The European Electronic Toll Service (EETS) is a service which allows a user to conclude one contract with an EETS provider and have his vehicle equipped with one OBE in order to use this vehicle in all toll domains in Europe that require OBE.
In GNSS based toll systems an EETS provider sends the toll charger toll declarations, i.e. statements that a vehicle was circulating within a toll domain. Those declarations may be submitted directly by the OBE or by the central equipment of the EETS provider based on data obtained form the OBE.
In practice, such a scheme will only work if the toll charger can trust the declarations from an EETS provider without having to trust the EETS provider.

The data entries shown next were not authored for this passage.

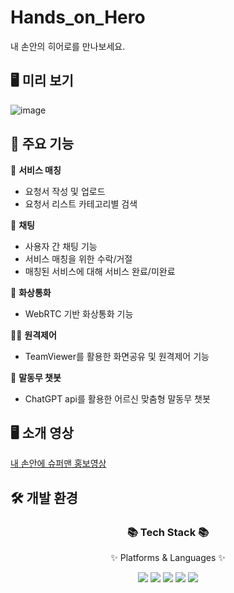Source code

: # Hands_on_Hero
내 손안의 히어로를 만나보세요.

## 🖥️ 미리 보기
![image](https://i.ibb.co/XDHjqSb/image.jpg)

## 📌 주요 기능

🤝 **서비스 매칭**
- 요청서 작성 및 업로드
- 요청서 리스트 카테고리별 검색

💬 **채팅**
- 사용자 간 채팅 기능
- 서비스 매칭을 위한 수락/거절 
- 매칭된 서비스에 대해 서비스 완료/미완료

👤 **화상통화**
- WebRTC 기반 화상통화 기능

👩‍💻 **원격제어**
- TeamViewer를 활용한 화면공유 및 원격제어 기능

🤖 **말동무 챗봇**
- ChatGPT api를 활용한 어르신 맞춤형 말동무 챗봇

## 🖥️ 소개 영상
[내 손안에 슈퍼맨 홍보영상](https://www.youtube.com/watch?v=5t23fAmgEE4&feature=youtu.be)  
  
## 🛠️ 개발 환경
<div align=center>
	<h3>📚 Tech Stack 📚</h3>
	<p>✨ Platforms & Languages ✨</p>
</div>
<div align="center">
	<img src="https://img.shields.io/badge/TypeScript-007ACC?style=for-the-badge&logo=typescript&logoColor=white" />
	<img src="https://img.shields.io/badge/Tailwind_CSS-38B2AC?style=for-the-badge&logo=tailwind-css&logoColor=white" />
	<img src="https://img.shields.io/badge/Next.js-000?logo=nextdotjs&logoColor=fff&style=for-the-badge" />
	<img src="https://img.shields.io/badge/Vercel-000000?style=for-the-badge&logo=vercel&logoColor=white" />
	<img src="https://img.shields.io/badge/Prisma-3982CE?style=for-the-badge&logo=Prisma&logoColor=white" />
	<br>
</div>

One way to provide this trust is secure monitoring.
On the other hand privacy legislation requires that no more information be passed to a toll charger than necessary for his business. i.e. collecting a correct toll.
As shown, secure monitoring can provide both an adequate level of trust and of confidentiality. The major design trade-offs are not between trust and confidentiality, but between trust and confidentiality on one hand and the operational processing, storage and communications cost on the other hand.
The paper at hand reflects the current state of discourse in the Netherlands. It is a technical paper that does not deal with any Dutch policy preferences but provides a generic presentation of the subject.
This paper is a revised version of the paper that was first published on March 12 (PDF format, 110 kB), 2009 and revised on December 15, 2009 (PDF format, 260 kB).
This paper contains the personal view of the author. It does not present or imply any official position of his employer, the Dutch Ministry of Transport, Public Works and Water Management.